Write out each line from the data below that includes the word "solution".
*** Opening Input records ***
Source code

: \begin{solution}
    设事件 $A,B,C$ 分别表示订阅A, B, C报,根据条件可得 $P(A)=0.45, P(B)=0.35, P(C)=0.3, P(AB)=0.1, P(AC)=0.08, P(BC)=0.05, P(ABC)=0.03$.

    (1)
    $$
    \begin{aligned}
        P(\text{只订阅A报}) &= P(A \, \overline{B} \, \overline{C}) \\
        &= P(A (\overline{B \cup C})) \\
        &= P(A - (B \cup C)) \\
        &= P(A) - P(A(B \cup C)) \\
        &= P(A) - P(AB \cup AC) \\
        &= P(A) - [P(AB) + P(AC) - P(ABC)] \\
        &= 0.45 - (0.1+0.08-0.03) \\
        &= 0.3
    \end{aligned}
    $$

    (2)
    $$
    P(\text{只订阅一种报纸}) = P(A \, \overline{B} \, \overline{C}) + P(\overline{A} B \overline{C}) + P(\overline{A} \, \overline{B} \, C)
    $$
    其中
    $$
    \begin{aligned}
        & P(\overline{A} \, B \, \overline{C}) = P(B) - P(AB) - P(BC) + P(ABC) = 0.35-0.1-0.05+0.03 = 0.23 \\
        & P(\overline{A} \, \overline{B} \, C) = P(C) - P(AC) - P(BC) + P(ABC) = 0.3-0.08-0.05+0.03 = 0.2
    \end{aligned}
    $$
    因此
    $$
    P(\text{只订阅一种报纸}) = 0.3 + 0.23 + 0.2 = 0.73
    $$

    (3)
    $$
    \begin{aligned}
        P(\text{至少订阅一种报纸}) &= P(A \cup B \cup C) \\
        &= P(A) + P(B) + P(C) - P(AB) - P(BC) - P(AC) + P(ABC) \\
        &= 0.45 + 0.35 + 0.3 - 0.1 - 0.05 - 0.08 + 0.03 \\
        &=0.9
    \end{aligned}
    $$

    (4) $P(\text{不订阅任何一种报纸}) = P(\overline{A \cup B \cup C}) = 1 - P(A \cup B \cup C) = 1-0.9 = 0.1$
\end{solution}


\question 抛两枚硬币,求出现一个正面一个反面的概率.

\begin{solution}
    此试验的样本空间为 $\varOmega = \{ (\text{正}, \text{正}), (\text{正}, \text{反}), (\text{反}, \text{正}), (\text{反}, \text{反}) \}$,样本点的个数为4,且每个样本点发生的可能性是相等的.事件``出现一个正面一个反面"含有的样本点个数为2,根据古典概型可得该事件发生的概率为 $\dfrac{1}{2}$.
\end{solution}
*** Closing Input records ***
| Response for this exercise |
: \begin{solution}
\end{solution}
\begin{solution}
\end{solution}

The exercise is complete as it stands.